Most of the time, it hits your grille or bumper and bounces harmlessly off to who knows where. It didn’t happen that way this time. The rock came blasting straight for your windshield. You hear the pop. The mark on the glass is obvious. Before you can get to a shop to repair the blemish, a crack starts meandering its way across your windshield. Now, it’s official. A new windshield must be installed.
When you get home, you fish around in the glove compartment and find the insurance card. You have comprehensive insurance on your policy so a new windshield is included in your coverage. You may have a deductible or maybe not. Most companies today will give you a windshield without you having to pay the deductible. You will need to either call a claim number on the card or call your agent depending on your company’s requirements.
They will ask you about where and when the event occurred.
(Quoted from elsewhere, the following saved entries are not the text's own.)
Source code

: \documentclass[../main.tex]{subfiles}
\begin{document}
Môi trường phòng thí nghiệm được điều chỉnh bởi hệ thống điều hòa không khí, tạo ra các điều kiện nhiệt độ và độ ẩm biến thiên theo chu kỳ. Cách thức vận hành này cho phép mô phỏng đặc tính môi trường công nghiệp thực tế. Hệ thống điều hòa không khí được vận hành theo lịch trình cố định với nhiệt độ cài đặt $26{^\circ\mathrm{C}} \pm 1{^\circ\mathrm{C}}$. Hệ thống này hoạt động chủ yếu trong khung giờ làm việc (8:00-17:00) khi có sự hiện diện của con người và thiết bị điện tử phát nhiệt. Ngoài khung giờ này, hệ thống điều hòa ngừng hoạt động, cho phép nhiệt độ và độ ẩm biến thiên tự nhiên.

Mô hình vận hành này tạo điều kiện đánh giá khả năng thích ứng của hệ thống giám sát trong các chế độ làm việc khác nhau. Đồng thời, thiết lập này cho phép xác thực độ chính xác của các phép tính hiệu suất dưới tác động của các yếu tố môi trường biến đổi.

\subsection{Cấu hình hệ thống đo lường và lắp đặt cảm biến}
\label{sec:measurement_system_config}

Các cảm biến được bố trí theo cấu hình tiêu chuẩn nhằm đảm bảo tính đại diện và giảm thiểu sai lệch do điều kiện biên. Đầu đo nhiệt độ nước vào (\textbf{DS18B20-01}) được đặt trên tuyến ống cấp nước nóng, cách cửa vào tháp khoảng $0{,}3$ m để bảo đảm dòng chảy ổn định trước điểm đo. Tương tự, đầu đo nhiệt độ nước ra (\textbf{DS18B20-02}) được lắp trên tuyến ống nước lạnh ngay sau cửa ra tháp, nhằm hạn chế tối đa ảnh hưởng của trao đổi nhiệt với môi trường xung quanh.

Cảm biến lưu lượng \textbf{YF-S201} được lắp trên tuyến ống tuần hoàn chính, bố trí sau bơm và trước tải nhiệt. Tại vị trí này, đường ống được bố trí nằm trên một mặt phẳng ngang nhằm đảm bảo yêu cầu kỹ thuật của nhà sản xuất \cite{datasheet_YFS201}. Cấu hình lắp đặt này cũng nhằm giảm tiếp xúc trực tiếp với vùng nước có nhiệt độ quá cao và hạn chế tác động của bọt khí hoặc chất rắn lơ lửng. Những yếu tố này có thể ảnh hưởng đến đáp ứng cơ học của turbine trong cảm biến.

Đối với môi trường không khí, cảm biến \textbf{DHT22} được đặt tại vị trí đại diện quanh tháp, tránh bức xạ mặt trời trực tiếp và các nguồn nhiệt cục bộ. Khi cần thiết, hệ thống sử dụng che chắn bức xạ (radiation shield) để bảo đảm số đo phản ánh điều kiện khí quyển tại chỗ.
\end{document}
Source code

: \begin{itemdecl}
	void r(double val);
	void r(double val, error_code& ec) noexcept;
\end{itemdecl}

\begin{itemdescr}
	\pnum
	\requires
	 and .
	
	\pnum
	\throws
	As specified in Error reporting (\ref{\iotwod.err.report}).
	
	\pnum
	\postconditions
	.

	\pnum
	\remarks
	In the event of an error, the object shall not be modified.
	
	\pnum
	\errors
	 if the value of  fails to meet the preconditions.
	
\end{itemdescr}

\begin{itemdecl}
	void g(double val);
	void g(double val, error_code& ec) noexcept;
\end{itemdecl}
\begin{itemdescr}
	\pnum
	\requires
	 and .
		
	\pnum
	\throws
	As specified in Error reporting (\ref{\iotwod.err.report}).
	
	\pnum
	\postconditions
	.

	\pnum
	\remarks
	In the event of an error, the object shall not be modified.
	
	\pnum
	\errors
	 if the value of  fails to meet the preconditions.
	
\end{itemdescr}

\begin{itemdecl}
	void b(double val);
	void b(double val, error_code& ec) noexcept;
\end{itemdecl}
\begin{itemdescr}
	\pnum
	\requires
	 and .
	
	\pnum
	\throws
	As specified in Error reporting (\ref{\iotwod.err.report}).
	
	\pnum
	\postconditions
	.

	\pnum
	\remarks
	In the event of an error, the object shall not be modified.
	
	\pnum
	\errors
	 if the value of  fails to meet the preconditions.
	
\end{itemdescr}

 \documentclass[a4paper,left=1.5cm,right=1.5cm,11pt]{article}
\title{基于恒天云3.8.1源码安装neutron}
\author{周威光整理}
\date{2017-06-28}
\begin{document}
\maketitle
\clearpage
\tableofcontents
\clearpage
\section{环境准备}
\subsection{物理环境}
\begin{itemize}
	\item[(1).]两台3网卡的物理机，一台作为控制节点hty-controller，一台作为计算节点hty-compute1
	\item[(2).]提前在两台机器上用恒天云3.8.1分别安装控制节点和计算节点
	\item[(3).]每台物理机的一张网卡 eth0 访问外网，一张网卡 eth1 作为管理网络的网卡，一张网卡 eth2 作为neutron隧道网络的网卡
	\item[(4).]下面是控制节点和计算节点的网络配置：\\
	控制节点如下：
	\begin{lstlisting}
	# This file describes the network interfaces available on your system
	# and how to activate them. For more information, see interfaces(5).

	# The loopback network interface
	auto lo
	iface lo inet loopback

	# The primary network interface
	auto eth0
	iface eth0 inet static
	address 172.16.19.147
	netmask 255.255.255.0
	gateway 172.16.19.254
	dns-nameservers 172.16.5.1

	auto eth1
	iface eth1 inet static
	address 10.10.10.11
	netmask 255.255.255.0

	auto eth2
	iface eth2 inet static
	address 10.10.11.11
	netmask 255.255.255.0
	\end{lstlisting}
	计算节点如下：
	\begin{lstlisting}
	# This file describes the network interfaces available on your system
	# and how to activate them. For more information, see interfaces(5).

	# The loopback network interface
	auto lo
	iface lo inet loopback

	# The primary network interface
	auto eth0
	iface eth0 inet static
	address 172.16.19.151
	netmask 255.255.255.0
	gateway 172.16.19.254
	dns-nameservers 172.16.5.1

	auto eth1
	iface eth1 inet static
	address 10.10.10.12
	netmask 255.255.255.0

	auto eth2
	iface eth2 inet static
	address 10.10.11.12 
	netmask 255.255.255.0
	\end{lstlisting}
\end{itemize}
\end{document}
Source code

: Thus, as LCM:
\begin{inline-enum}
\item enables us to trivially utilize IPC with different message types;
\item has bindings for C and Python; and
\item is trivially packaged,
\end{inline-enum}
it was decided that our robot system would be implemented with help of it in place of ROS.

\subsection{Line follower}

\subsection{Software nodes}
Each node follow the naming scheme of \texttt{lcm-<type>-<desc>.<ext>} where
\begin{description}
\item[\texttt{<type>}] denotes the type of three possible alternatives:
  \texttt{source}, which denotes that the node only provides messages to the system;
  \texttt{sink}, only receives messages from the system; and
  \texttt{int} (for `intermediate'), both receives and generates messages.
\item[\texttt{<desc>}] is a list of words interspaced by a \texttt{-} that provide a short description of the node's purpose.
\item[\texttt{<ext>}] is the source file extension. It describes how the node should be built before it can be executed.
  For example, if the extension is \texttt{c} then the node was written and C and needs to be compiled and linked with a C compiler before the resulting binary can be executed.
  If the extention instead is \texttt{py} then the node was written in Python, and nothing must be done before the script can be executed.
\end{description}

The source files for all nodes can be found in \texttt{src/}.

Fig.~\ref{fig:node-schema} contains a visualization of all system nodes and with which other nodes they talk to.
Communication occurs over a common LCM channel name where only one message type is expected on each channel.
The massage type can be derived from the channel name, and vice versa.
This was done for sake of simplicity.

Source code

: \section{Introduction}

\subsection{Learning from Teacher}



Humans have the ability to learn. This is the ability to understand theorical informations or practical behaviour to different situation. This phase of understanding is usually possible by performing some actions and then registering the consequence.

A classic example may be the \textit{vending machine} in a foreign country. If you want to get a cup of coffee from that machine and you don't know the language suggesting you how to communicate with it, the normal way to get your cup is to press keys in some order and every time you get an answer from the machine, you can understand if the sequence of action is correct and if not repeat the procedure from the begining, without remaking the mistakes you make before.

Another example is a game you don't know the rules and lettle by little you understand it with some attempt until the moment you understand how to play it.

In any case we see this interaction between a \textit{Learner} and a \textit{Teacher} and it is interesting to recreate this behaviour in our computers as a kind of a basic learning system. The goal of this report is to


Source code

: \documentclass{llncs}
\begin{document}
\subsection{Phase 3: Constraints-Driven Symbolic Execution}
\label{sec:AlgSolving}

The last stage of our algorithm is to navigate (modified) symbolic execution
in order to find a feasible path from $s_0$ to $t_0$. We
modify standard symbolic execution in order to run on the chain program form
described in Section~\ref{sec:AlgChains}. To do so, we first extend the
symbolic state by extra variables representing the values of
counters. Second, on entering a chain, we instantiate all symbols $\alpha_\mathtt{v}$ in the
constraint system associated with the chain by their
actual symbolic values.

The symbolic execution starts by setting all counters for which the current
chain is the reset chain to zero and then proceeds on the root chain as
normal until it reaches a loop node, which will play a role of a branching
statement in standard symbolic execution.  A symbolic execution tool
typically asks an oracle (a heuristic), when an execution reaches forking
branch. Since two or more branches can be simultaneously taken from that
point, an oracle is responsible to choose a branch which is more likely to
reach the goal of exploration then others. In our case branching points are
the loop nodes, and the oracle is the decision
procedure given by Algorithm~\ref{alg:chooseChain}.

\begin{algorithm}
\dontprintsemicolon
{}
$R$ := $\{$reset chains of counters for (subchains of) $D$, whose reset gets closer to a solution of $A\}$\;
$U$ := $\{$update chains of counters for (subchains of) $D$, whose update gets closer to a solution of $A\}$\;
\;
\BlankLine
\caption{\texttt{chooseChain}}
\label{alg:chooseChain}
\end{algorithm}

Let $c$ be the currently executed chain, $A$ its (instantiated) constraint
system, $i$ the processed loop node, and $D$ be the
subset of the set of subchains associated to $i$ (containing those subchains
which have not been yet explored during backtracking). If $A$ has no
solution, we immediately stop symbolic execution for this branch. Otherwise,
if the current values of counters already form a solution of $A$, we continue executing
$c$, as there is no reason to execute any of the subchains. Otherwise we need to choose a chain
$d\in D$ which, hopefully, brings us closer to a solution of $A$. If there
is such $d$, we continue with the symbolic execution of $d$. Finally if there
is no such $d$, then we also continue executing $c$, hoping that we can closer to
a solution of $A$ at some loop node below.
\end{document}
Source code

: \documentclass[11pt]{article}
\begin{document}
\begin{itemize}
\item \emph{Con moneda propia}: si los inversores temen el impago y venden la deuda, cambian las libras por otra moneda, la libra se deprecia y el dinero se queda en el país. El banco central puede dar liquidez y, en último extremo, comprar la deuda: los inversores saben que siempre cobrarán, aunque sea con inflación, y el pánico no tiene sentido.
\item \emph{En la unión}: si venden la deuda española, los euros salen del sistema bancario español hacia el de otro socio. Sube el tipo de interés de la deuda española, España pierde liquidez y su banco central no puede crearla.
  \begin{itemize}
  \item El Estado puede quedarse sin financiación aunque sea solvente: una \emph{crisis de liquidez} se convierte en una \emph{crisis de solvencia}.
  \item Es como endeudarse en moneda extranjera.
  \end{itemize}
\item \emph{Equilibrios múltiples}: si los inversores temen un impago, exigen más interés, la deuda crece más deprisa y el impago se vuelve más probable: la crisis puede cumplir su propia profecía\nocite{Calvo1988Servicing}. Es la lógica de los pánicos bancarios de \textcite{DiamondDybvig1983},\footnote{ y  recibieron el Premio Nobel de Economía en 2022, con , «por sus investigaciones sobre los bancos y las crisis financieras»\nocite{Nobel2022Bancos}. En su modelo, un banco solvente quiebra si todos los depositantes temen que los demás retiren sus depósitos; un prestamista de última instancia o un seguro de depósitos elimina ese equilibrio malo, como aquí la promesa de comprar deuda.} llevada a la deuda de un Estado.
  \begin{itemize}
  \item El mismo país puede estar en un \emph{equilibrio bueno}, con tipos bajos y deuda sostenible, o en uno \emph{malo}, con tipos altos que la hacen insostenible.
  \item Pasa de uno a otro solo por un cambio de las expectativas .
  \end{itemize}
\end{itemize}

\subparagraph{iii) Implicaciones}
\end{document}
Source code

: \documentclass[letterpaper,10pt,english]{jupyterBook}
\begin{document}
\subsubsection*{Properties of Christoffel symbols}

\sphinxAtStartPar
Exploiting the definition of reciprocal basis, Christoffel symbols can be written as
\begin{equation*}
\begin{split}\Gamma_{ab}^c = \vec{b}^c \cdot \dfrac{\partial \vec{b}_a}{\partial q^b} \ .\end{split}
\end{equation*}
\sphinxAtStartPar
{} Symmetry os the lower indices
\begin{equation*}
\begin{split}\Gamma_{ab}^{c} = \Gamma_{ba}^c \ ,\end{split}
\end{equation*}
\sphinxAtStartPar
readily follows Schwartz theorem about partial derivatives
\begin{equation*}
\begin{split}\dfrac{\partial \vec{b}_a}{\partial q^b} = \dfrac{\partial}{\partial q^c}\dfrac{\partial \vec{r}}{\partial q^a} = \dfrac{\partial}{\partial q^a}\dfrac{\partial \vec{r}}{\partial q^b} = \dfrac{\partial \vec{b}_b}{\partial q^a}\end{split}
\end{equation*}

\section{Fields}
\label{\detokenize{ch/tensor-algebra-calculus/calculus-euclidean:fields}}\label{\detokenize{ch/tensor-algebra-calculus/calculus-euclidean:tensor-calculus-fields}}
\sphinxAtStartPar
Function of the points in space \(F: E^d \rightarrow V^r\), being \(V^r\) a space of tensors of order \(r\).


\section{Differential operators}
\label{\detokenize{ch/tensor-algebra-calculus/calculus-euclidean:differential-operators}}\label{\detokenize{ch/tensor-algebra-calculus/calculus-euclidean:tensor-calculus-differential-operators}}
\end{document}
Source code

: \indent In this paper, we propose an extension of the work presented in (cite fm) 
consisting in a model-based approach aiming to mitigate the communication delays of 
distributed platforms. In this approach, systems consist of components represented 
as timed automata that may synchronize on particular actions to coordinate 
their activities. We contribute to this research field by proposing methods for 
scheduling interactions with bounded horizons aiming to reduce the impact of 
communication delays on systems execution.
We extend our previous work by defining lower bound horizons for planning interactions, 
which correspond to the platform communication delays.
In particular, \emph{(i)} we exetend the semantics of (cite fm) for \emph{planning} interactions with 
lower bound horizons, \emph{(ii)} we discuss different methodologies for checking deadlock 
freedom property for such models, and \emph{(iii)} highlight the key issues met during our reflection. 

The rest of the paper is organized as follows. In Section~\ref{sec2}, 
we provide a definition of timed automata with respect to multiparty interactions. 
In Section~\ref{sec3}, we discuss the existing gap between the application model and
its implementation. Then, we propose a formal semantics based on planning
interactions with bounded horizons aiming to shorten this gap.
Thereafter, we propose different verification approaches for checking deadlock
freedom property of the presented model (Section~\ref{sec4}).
Many times they will want to know if you got the information about what vehicle flung the rock into your windshield. This is usually to determine if a truck was driving in violation of the tire flap laws. Almost no trucks go without flaps.
Next, they will ask about where the car will be located for the installation or would you prefer to take it to a shop. I always choose to have the replacement done on site. A date and approximate time will be set up. As a rule, the glass company will contact you before arriving to do the work. This gives you a more precise time to look for them. It also gives their worker a better idea of how to locate your vehicle.
They prefer to have the car unlocked, but they can usually do the work without it. The installer will remove your old glass and use a high grade of adhesive to glue your new windshield into place. He will then replace the trim and wipe you new glass clean of finger prints and smudges.
Last, he will replace your rear view mirror. If your car has state or locality stickers, he will try to remove them and apply them to the new windshield. If this isn’t possible, then, he will give you the small piece of glass with the sticker attached.
Some companies want you to sign off that the job was completed while others will just deal directly with the insurance company. Before he leaves, make certain that you have a written copy of the warranty on the craftsmanship of the work in case the new seals leak.